After premiering on Broadway in 1987, the same year the two met, it was a production they both fell in love with.
“It’s something that has such a beautiful story, a great message, beautiful music and has stayed with us through our married life,” said John.
Some 36 years later, “Into the Woods” debuted earlier this month at the Long Island Children’s Museum in Garden City, except this time the Mezzos weren’t in the audience, but behind the curtain.
It was the first play under Mezzo Theatrical Productions, a venture between John and Cathryn, a Williston Park native, that has allowed them the creative freedom and a certain level of professionalism to explore their passion.
John, a Brooklyn native, has been a lifelong theatre junkie since he saw the musicals “Grease” and “Annie” on Broadway. Locally, John, with a number of regional credits, was a Herricks Players veteran and performed with the community group on and off since 1991.
Cathryn, the artistic director who designed and put together all sets and costumes (and even Milky White, the cow that is on stage as much as any actor), first got her start in theater as a teenager when she was invited to do set design for a community play. Her background also includes work with the Players, a career in graphic design and Mezzo Art + Design, where she works in more fine art, including painting, illustration and fiber art.
For the cast of 15, who also included John as the narrator, the premiere on Friday, Aug. 4, culminated nearly 2 1/2 months of work to get the show together.
“Doors opened at 7 p.m. for opening night and we were either sewing costumes or painting trees until 6:45,” Cathryn recalled jokingly. “It was no days off and 12-hour days leading up to it.”
Despite the fast-paced environment behind the scenes, the Mezzos said it would not have been possible without both the performers and friends that helped backstage.
Instead of a village, it takes a kingdom, John said, which is why they included their twist on the old adage on their playbill.
“We had a great cast that came prepared and it made a huge difference,” John said. “We also had a mix of friends and family that were a very big help.”
Producing and funding your own play can come with its own set of challenges and rewards, something the Mezzos thought they were prepared for but still had to overcome.
John said directing and producing came with its own complexity, ranging from the amount of administrative work to getting started to the play itself, lining up both dialogue and music so they can interact with each other at the right times.

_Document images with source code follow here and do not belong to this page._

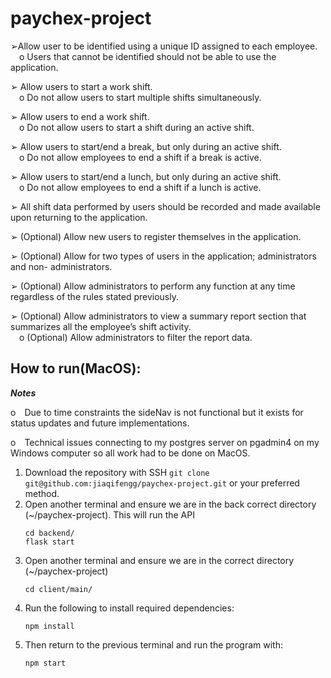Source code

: # paychex-project
 
➢Allow user to be identified using a unique ID assigned to each employee.
<br />&emsp;o Users that cannot be identified should not be able to use the application.
 
➢ Allow users to start a work shift.
<br />&emsp;o Do not allow users to start multiple shifts simultaneously.
 
➢ Allow users to end a work shift.
<br />&emsp;o Do not allow users to start a shift during an active shift.
 
➢ Allow users to start/end a break, but only during an active shift.
<br />&emsp;o Do not allow employees to end a shift if a break is active.
 
➢ Allow users to start/end a lunch, but only during an active shift.
<br />&emsp;o Do not allow employees to end a shift if a lunch is active.
 
➢ All shift data performed by users should be recorded and made available upon returning to
the application.

➢ (Optional) Allow new users to register themselves in the application.

➢ (Optional) Allow for two types of users in the application; administrators and non-
administrators.

➢ (Optional) Allow administrators to perform any function at any time regardless of the rules
stated previously.

➢ (Optional) Allow administrators to view a summary report section that summarizes all the
employee’s shift activity.
<br />&emsp;o (Optional) Allow administrators to filter the report data.

## How to run(MacOS):
**_Notes_**

o&emsp;Due to time constraints the sideNav is not functional but it exists for status updates and future implementations. 

o&emsp;Technical issues connecting to my postgres server on pgadmin4 on my Windows computer so all work had to be done on MacOS.

1. Download the repository with SSH
   ```git clone git@github.com:jiaqifengg/paychex-project.git```
   or your preferred method.
2. Open another terminal and ensure we are in the back correct directory (~/paychex-project). This will run the API 
   ```
   cd backend/
   flask start
   ```
2. Open another terminal and ensure we are in the correct directory (~/paychex-project)
   ```
   cd client/main/
   ```
3. Run the following to install required dependencies:
   ```
   npm install
   ```
4. Then return to the previous terminal and run the program with:
   ```
   npm start
   ```


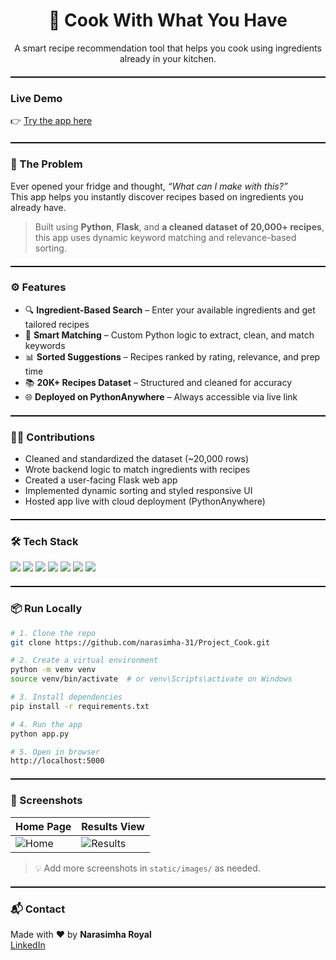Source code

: <h1 align="center">🍳 Cook With What You Have</h1>

<p align="center">
A smart recipe recommendation tool that helps you cook using ingredients already in your kitchen.
</p>

<hr style="border: none; border-top: 1px solid #000; height: 1px; margin: 20px 0;" />

###  Live Demo  
👉 [Try the app here](https://projectcook.pythonanywhere.com/)

<hr style="border: none; border-top: 1px solid #000; height: 1px; margin: 20px 0;" />

### 🧩 The Problem

Ever opened your fridge and thought, *“What can I make with this?”*  
This app helps you instantly discover recipes based on ingredients you already have.

> Built using **Python**, **Flask**, and **a cleaned dataset of 20,000+ recipes**, this app uses dynamic keyword matching and relevance-based sorting.

<hr style="border: none; border-top: 1px solid #000; height: 1px; margin: 20px 0;" />

### ⚙️ Features

- 🔍 **Ingredient-Based Search** – Enter your available ingredients and get tailored recipes
- 🧠 **Smart Matching** – Custom Python logic to extract, clean, and match keywords
- 📊 **Sorted Suggestions** – Recipes ranked by rating, relevance, and prep time
- 📚 **20K+ Recipes Dataset** – Structured and cleaned for accuracy
- 🌐 **Deployed on PythonAnywhere** – Always accessible via live link

<hr style="border: none; border-top: 1px solid #000; height: 1px; margin: 20px 0;" />

### 🧑‍💻 Contributions

- Cleaned and standardized the dataset (~20,000 rows)  
- Wrote backend logic to match ingredients with recipes  
- Created a user-facing Flask web app  
- Implemented dynamic sorting and styled responsive UI  
- Hosted app live with cloud deployment (PythonAnywhere)

<hr style="border: none; border-top: 1px solid #000; height: 1px; margin: 20px 0;" />

### 🛠 Tech Stack

<div align="left">
  <img src="https://img.shields.io/badge/Python-3776AB?style=for-the-badge&logo=python&logoColor=white" />
  <img src="https://img.shields.io/badge/Flask-000000?style=for-the-badge&logo=flask&logoColor=white" />
  <img src="https://img.shields.io/badge/Pandas-150458?style=for-the-badge&logo=pandas&logoColor=white" />
  <img src="https://img.shields.io/badge/HTML-E34F26?style=for-the-badge&logo=html5&logoColor=white" />
  <img src="https://img.shields.io/badge/CSS-1572B6?style=for-the-badge&logo=css3&logoColor=white" />
  <img src="https://img.shields.io/badge/JavaScript-F7DF1E?style=for-the-badge&logo=javascript&logoColor=black" />
  <img src="https://img.shields.io/badge/PythonAnywhere-4584b6?style=for-the-badge" />
</div>

<hr style="border: none; border-top: 1px solid #000; height: 1px; margin: 20px 0;" />

### 📦 Run Locally

```bash
# 1. Clone the repo
git clone https://github.com/narasimha-31/Project_Cook.git

# 2. Create a virtual environment
python -m venv venv
source venv/bin/activate  # or venv\Scripts\activate on Windows

# 3. Install dependencies
pip install -r requirements.txt

# 4. Run the app
python app.py

# 5. Open in browser
http://localhost:5000
```  


<hr style="border: none; border-top: 1px solid #000; height: 1px; margin: 20px 0;" />

### 📸 Screenshots

| Home Page | Results View |
|-----------|--------------|
| ![Home](static/images/home.png) | ![Results](static/images/results.png) |

> 💡 Add more screenshots in `static/images/` as needed.

<hr style="border: none; border-top: 1px solid #000; height: 1px; margin: 20px 0;" />

### 📬 Contact

Made with ❤️ by **Narasimha Royal**  
[LinkedIn](https://www.linkedin.com/in/narasimha31)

“When you’re in charge you do have creative control,” John said. “But you also own every aspect and need to find a limit for what’s possible.”
After six shows over the first two weekends in August, seeing the finished product come to life was a different feeling altogether for the Mezzos.

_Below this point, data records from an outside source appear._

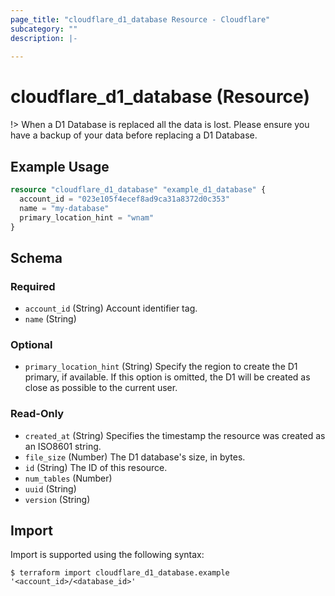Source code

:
 ```yaml
---
page_title: "cloudflare_d1_database Resource - Cloudflare"
subcategory: ""
description: |-
  
---
```


# cloudflare_d1_database (Resource)



!> When a D1 Database is replaced all the data is lost. Please ensure you have a
   backup of your data before replacing a D1 Database.


## Example Usage

```terraform
resource "cloudflare_d1_database" "example_d1_database" {
  account_id = "023e105f4ecef8ad9ca31a8372d0c353"
  name = "my-database"
  primary_location_hint = "wnam"
}
```
<!-- schema generated by tfplugindocs -->
## Schema

### Required

- `account_id` (String) Account identifier tag.
- `name` (String)

### Optional

- `primary_location_hint` (String) Specify the region to create the D1 primary, if available. If this option is omitted, the D1 will be created as close as possible to the current user.

### Read-Only

- `created_at` (String) Specifies the timestamp the resource was created as an ISO8601 string.
- `file_size` (Number) The D1 database's size, in bytes.
- `id` (String) The ID of this resource.
- `num_tables` (Number)
- `uuid` (String)
- `version` (String)

## Import


Import is supported using the following syntax:

```shell
$ terraform import cloudflare_d1_database.example '<account_id>/<database_id>'
```
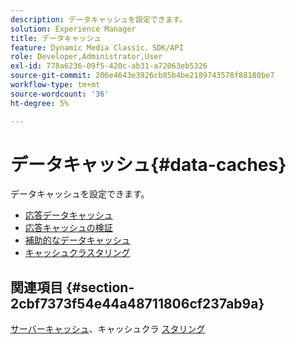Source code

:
 ```yaml
---
description: データキャッシュを設定できます。
solution: Experience Manager
title: データキャッシュ
feature: Dynamic Media Classic、SDK/API
role: Developer,Administrator,User
exl-id: 778a6236-09f5-420c-ab31-a72063eb5326
source-git-commit: 206e4643e3926cb85b4be2189743578f88180be7
workflow-type: tm+mt
source-wordcount: '36'
ht-degree: 5%

---
```


# データキャッシュ{#data-caches}

データキャッシュを設定できます。

+ [応答データキャッシュ](c-response-data-cache.md)
+ [応答キャッシュの検証](c-response-cache-validation.md)
+ [補助的なデータキャッシュ](c-auxiliary-data-caches.md)
+ [キャッシュクラスタリング](c-cache-clustering.md)

## 関連項目 {#section-2cbf7373f54e44a48711806cf237ab9a}

[サーバーキャッシュ](../../../../is-api/image-serving-api-ref/c-configuration-and-administration/c-server-settings/r-server-caches.md#reference-f6c7f73ea10f4c3ca93acd79a856e00e)、キャッシュクラ [スタリング](../../../../is-api/image-serving-api-ref/c-configuration-and-administration/c-server-settings/r-cache-clustering.md#reference-a24c6b99da174203947788844626b951)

“It was so overwhelmingly beautiful and visually it exceeded my expectations,” John said. “It was great to see how our community of friends and family came together.”
Moving forward, Mezzo Theatrical is planning on what to do next in terms of either a smaller play, another musical or holding acting classes between shows, John said. Cathryn added she hopes Mezzo Theatrical could provide more opportunities for interested young adults to take part in the arts.
“It’s a great learning experience for anyone involved,” Cathryn said.
Another focus would be finding a more local home in the immediate area.
“There’s nothing scheduled officially, but there will be something in the future and we are figuring out what that will look like,” John said. “There will be a presence of our company in the community.”
For now, the Mezzos are looking toward their next production, set to premiere soon.